Diving into Metaphor
“Juliet is the sun!” Shakespeare famously wrote. And Pound, just as famously, saw the faces at a Metro station as “petals on a wet, black bough.” The magic of metaphor: one thing in terms of another. Metaphor structures our thinking and daily lives. For poets, it’s one of our most powerful tools. Using two chapters from my book Ordinary Genius as a jumping-off point, we’ll read, write, and think together about how metaphor works in our and others’ poems, both as controlling conceit and as local fireworks to create surprise and depth. You’ll need to buy Ordinary Genius if you don’t have it, as it will be a resource for us beyond those two chapters, and there will be lots more material online. We will all try to remember the difference between metonymy and synecdoche, and we’ll have more fun than a barrel of monkeys, or a tornado in a trailer park.

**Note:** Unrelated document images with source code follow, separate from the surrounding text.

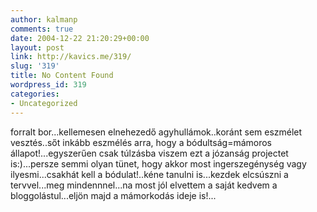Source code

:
 ```yaml
---
author: kalmanp
comments: true
date: 2004-12-22 21:20:29+00:00
layout: post
link: http://kavics.me/319/
slug: '319'
title: No Content Found
wordpress_id: 319
categories:
- Uncategorized
---
```


forralt bor...kellemesen elnehezedő agyhullámok..koránt sem eszmélet vesztés..sőt inkább eszmélés arra, hogy a bódultság=mámoros állapot!...egyszerűen csak túlzásba viszem ezt a józanság projectet is:)...persze semmi olyan tünet, hogy akkor most ingerszegénység vagy ilyesmi...csakhát kell a bódulat!..kéne tanulni is...kezdek elcsúszni a tervvel...meg mindennnel...na most jól elvettem a saját kedvem a bloggolástul...eljön majd a mámorkodás ideje is!...
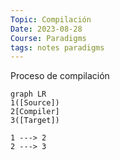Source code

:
 ```yaml
---
Topic: Compilación
Date: 2023-08-28
Course: Paradigms
tags: notes paradigms
---
```

Proceso de compilación
```mermaid
graph LR
1([Source])
2[Compiler]
3([Target])

1 ---> 2
2 ---> 3
```
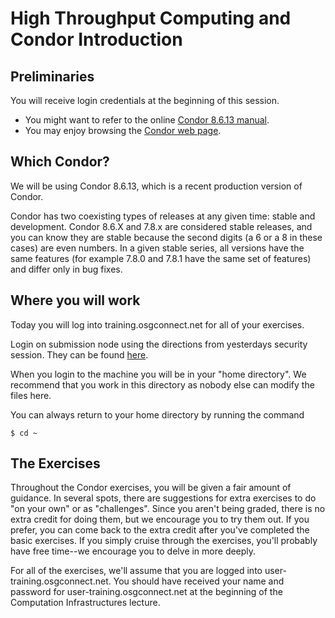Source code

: # High Throughput Computing and Condor Introduction

## Preliminaries

You will receive login credentials at the beginning of this session. 

   * You might want to refer to the online [Condor 8.6.13 manual](http://research.cs.wisc.edu/htcondor/manual/v8.6/).<br>
   * You may enjoy browsing the [Condor web page](http://www.cs.wisc.edu/condor/).<br>

## Which Condor?
We will be using Condor 8.6.13, which is a recent production version of Condor.

Condor has two coexisting types of releases at any given time: stable and development. Condor 8.6.X and 7.8.x are considered stable releases, and you can know they are stable because the second digits (a 6 or a 8 in these cases) are  even numbers. In a given stable series, all versions have the same features (for example 7.8.0 and 7.8.1 have the same set of features) and differ only in bug fixes.

## Where you will work

Today you will log into training.osgconnect.net for all of your exercises.

Login on submission node using the directions from yesterdays security session. They can be found [here](00-Pre-Introduction-Login.md).

When you login to the machine you will be in your "home directory".  We recommend that you work in this directory as nobody else can modify the files here.

You can always return to your home directory by running the command

```
$ cd ~
```

## The Exercises

Throughout the Condor exercises, you will be given a fair amount of guidance. In several spots, there are suggestions for extra exercises to do "on your own" or as "challenges". Since you aren't being graded, there is no extra credit for doing them, but we encourage you to try them out. If you prefer, you can come back to the extra credit after you've completed the basic exercises. If you simply cruise through the exercises, you'll probably have free time--we encourage you to delve in more deeply.

For all of the exercises, we'll assume that you are logged into user-training.osgconnect.net. You should have received your name and password for user-training.osgconnect.net at the beginning of the Computation Infrastructures lecture.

Kim Addonizio is the author of eight poetry collections, two novels, two short story collections, and two books on writing poetry: The Poet’s Companion (with Dorianne Laux) and Ordinary Genius: A Guide for the Poet Within. Her latest books are a memoir, Bukowski in a Sundress (Penguin), and a book of poems, Mortal Trash (W.W. Norton). Her work has been recognized with a Guggenheim Fellowship, two NEA Fellowships, two Pushcart Prizes, and other awards, and has been translated into several languages. Her collection Tell Me was a National Book Award Finalist. She has taught at colleges, universities, conferences, and festivals, both in the US and abroad.